Doğru yere mi yazdım bilmiyorum ama bir gerçek var taraftar kitlemiz 2 kısıma ayrılmış. Sosyal medya taraftarlığı, stadyum taraftarlığı. İkisi de fecaat durumda 60. dakikada gereksiz her futbolcuyu ıslıklayan ama 9 kişi kalan takıma karşı da ‘’oley’’ çeken acayip bir güruh anlam vermek çok zor. Yaşadığımız stresin gelecek nesillere olan kalıtsallığı çok konuşulacak.
En az 100 yıl daha şampiyonluk göremeyecek olan taraftar.

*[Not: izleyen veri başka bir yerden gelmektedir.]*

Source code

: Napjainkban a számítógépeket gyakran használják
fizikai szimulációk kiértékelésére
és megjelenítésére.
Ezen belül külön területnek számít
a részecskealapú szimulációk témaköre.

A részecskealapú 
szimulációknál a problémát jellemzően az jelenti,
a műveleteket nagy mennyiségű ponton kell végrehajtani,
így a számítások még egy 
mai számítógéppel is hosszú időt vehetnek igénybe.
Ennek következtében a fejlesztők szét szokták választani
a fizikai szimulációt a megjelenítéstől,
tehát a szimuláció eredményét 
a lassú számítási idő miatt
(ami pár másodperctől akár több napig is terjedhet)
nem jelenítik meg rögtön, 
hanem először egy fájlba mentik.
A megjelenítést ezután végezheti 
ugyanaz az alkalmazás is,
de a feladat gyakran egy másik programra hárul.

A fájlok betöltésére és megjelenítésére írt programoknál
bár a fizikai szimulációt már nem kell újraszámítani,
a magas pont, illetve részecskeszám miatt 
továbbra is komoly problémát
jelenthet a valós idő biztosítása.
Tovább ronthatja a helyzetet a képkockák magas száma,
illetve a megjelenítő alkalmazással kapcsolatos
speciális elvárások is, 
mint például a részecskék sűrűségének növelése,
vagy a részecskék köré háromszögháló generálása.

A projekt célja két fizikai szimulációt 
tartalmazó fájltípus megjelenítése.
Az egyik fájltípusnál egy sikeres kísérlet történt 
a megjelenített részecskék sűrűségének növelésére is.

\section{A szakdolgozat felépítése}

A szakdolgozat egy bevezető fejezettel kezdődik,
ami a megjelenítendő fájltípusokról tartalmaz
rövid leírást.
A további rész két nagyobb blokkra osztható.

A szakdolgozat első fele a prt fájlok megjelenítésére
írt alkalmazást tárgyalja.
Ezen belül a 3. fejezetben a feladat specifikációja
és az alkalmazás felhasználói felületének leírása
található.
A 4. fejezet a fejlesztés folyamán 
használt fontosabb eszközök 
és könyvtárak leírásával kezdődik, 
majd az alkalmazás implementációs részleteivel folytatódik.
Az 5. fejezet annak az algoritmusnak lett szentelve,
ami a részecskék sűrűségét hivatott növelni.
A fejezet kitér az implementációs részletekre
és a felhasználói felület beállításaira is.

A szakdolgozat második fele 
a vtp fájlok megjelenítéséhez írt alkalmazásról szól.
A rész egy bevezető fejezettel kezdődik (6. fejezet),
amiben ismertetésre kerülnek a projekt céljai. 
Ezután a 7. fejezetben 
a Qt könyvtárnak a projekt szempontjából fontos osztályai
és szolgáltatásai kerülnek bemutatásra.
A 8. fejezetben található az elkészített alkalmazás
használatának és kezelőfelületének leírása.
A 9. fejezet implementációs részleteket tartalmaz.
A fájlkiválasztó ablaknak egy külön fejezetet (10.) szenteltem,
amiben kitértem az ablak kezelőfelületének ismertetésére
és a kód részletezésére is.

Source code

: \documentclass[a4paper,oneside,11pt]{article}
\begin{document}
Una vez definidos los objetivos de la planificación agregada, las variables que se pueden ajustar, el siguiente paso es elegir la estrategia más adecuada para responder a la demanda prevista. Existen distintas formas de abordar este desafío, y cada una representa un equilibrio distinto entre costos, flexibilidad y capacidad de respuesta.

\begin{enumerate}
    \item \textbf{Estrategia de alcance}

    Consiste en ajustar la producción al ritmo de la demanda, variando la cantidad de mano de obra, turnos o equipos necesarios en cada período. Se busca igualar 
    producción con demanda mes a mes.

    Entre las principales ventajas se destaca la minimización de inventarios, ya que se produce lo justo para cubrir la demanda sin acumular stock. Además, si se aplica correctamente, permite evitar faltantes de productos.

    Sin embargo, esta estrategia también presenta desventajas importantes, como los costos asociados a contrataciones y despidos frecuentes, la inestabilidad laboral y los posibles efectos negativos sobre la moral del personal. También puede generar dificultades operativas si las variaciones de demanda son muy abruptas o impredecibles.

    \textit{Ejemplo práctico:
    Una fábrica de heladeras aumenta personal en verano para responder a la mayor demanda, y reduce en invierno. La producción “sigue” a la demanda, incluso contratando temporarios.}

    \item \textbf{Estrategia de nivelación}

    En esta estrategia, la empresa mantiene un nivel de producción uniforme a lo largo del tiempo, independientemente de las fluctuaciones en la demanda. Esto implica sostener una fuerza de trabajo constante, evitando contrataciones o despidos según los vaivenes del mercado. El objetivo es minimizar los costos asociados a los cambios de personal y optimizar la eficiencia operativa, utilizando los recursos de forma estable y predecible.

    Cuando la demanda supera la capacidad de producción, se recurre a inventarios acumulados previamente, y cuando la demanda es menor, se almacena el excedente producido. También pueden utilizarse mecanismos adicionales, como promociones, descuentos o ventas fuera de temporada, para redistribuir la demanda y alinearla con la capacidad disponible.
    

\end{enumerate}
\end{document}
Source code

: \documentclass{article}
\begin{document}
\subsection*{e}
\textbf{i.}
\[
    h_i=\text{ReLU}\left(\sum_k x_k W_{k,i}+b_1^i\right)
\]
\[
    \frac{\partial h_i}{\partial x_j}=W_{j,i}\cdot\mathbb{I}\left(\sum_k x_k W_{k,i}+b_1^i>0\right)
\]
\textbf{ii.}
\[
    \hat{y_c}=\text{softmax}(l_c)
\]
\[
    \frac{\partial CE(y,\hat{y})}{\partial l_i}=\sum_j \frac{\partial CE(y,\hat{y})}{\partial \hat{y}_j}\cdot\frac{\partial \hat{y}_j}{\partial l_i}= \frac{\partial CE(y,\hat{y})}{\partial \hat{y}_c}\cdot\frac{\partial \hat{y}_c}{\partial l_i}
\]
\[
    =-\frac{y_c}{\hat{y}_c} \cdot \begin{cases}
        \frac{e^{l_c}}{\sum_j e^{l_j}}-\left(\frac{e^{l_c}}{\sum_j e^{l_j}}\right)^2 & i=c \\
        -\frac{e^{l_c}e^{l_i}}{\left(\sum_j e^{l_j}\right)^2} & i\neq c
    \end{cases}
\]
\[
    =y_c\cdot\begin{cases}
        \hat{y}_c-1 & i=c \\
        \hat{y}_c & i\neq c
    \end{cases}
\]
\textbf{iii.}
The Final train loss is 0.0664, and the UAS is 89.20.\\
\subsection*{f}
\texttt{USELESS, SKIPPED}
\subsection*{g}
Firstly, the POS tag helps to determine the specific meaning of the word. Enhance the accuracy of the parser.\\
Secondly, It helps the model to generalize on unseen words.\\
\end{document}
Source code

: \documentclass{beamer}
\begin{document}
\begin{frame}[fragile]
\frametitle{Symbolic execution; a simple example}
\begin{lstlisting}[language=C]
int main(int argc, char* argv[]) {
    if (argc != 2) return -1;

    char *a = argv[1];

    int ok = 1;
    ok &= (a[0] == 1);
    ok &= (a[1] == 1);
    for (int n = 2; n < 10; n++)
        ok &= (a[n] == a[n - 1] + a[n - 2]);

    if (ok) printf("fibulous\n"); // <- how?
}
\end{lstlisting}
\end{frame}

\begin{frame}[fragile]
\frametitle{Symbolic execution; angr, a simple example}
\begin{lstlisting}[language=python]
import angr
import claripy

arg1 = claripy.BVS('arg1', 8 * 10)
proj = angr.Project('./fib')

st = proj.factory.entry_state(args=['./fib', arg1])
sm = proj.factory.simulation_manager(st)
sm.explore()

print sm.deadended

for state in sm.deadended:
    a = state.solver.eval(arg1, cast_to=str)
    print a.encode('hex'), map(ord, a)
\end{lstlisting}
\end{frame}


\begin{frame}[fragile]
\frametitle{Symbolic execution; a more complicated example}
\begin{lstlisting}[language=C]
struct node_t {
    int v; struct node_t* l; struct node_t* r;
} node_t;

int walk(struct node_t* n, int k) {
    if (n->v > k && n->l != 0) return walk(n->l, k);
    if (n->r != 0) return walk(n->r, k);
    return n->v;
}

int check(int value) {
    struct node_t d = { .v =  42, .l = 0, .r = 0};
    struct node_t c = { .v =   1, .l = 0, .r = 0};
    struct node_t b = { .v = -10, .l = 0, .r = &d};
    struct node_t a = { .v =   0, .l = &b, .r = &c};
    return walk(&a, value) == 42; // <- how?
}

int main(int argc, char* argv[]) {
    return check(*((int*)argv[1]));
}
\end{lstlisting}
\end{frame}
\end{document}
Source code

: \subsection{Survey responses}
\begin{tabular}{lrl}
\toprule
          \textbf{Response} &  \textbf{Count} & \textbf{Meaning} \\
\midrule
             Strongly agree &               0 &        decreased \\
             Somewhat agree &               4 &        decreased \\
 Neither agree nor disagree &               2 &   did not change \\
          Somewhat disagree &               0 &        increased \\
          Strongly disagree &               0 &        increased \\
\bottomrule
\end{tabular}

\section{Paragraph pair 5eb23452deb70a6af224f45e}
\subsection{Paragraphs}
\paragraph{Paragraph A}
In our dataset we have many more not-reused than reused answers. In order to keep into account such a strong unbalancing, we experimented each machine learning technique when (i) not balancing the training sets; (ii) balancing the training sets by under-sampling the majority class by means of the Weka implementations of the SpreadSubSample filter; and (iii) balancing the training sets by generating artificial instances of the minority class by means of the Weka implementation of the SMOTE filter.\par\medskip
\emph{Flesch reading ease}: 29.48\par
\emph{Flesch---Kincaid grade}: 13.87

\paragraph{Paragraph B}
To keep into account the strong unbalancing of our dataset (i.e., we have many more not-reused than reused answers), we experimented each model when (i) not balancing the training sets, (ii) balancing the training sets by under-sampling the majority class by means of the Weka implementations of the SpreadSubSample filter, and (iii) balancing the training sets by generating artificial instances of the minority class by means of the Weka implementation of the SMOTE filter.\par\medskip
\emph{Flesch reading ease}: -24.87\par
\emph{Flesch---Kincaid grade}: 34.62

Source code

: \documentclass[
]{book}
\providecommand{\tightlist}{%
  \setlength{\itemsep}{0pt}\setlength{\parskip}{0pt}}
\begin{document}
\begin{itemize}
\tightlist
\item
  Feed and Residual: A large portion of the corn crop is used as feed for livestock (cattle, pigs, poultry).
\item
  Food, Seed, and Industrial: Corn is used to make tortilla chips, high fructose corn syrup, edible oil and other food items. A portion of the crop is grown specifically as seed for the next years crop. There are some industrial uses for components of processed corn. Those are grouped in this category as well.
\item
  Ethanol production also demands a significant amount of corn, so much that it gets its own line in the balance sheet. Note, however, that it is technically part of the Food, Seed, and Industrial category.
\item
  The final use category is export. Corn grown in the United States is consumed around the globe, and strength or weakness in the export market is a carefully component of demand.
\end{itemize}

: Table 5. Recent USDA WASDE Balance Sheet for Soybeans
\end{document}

Yok yani kendi şampiyon olmak istemeyen bir takımı tutuyoruz çünkü.

Bu 100 yıllık süre içinde en az 80 gs, 15 bjk, 5 ts şampiyonluğu görürüz.
Hiçbir zaman mutlu olamayan taraftardır. Takımını eleştirmeyi çok sever. Her daim kendisini mutsuz hissettirecek şeyler arayıp bulur. En mükemmelini arzular. 6 gol atılsa neden 7 olmadı, 7 gol atılsa neden 8 olmadı, 8 gol atılsa neden x,y,z oynamadı diye şikayet etmeye başlamaya hazırdır. Dünyanın en çilekeş taraftarı olmasının bedelidir bunlar.

(bkz: Muz orta)

Çoğu zaman bu yukarıdaki tanımlar beni ifade eder. Başka takımlarda normal bulabildiğim durumlar, Fenerbahçe armalı isimler için yetersiz gelir bana. Her daim daha fazlasını isterim günlük hayatımda da ama söz konusu Fenerbahçe olduğunda limitsiz bir arzu ve beklenti içerisine giriyorum. Çünkü bu kulübün yapabileceklerinin bir sınırını olmamalı. Kulübün vizyonu hep daha fazlasını istemek olmalı. Bunu en altyaş grubu çocuklara bile aşılamak gerekir. Bunu baskı unsuru olarak değil bir model olarak anlatmak gerek elbette.

Bu sebeblerden ötürü Fenerbahçe taraftarı geçmişten günümüze bir vizyon çizmiştir, güzel oyun, harika oyun, müthiş oyun... Kupalar kupalar kupalar... Uzun bir bekleyiş var, uzun yıllardır süren sabır var onun yarattığı sabırsızlık da var. Tez canlılık ve hemen olsun yaklaşımı en küçük bireye kadar inmiş vaziyette...

Sakin kalmak zorundayız. Bu takım puan da kaybedecek yenilecek de ancak sakin kalmalıyız. Lig Mart ayında bitmeyecek. Buna bilerek hareket etmek gerek.